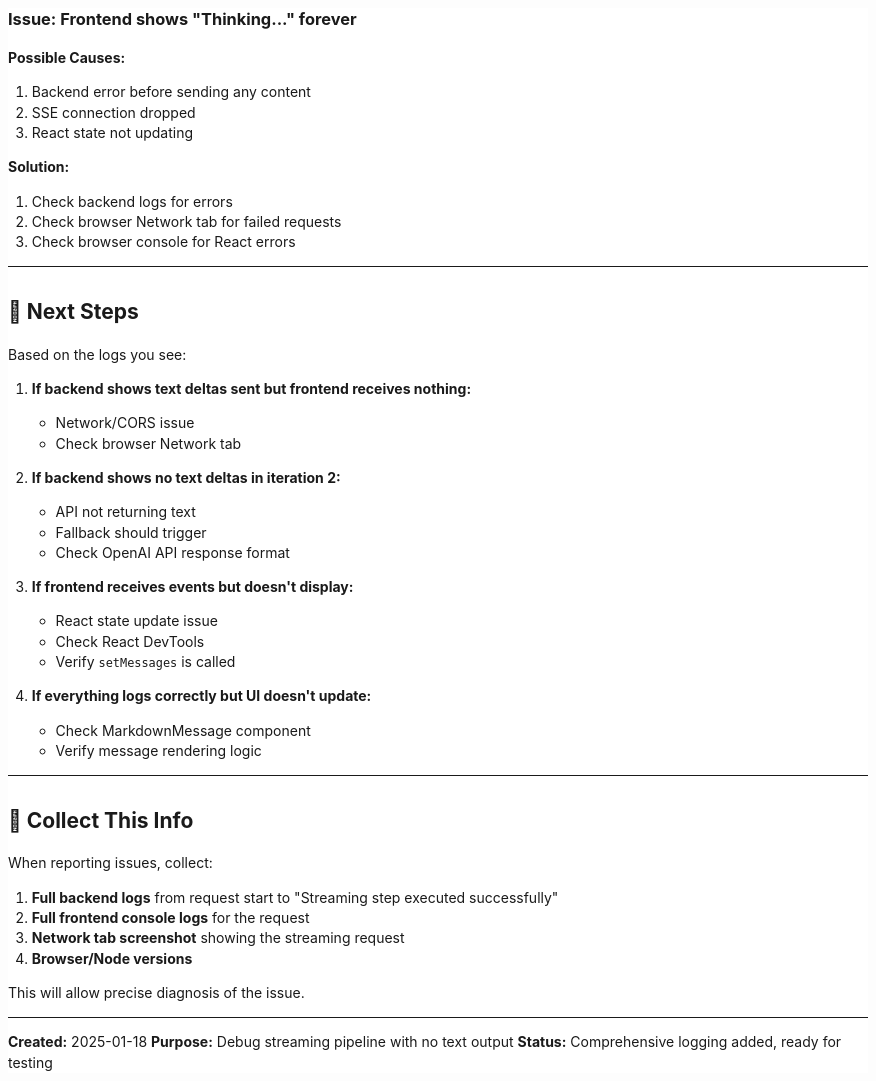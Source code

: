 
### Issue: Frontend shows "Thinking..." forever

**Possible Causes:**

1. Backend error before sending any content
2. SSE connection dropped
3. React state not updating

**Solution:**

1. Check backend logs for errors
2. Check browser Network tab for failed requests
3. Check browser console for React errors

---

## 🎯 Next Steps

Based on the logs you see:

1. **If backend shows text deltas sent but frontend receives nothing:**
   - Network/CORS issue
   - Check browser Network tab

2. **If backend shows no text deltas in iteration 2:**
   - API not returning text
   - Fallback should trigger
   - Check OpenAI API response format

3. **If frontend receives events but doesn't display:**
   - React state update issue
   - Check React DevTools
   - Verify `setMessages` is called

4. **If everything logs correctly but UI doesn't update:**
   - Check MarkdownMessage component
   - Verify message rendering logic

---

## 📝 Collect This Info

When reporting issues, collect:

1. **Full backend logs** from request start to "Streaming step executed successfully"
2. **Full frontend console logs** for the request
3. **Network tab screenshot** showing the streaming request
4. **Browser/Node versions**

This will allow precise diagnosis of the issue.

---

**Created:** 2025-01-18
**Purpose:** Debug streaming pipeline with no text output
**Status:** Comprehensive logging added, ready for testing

==

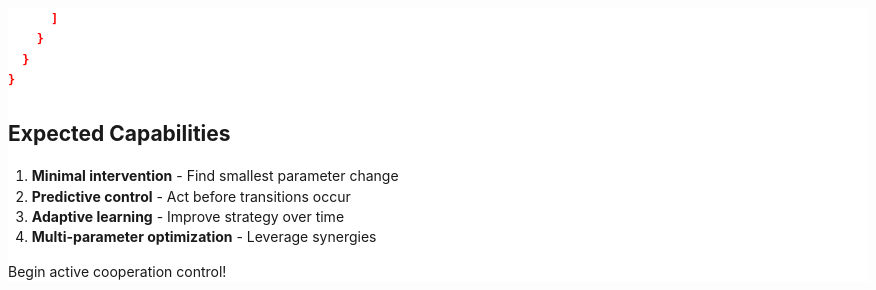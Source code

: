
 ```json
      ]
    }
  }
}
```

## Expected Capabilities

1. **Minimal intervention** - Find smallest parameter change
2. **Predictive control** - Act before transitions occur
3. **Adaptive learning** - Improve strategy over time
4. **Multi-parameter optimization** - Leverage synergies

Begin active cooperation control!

### PROBLEM TO WORK ON
Set down, from the entries above, exactly the lines from the one with "3. Check browser console for React errors" up to and including the one with "1. **Full backend", and no other lines.

### FINISHED TASK
3. Check browser console for React errors

---

## 🎯 Next Steps

Based on the logs you see:

1. **If backend shows text deltas sent but frontend receives nothing:**
   - Network/CORS issue
   - Check browser Network tab

2. **If backend shows no text deltas in iteration 2:**
   - API not returning text
   - Fallback should trigger
   - Check OpenAI API response format

3. **If frontend receives events but doesn't display:**
   - React state update issue
   - Check React DevTools
   - Verify `setMessages` is called

4. **If everything logs correctly but UI doesn't update:**
   - Check MarkdownMessage component
   - Verify message rendering logic

---

## 📝 Collect This Info

When reporting issues, collect:

1. **Full backend logs** from request start to "Streaming step executed successfully"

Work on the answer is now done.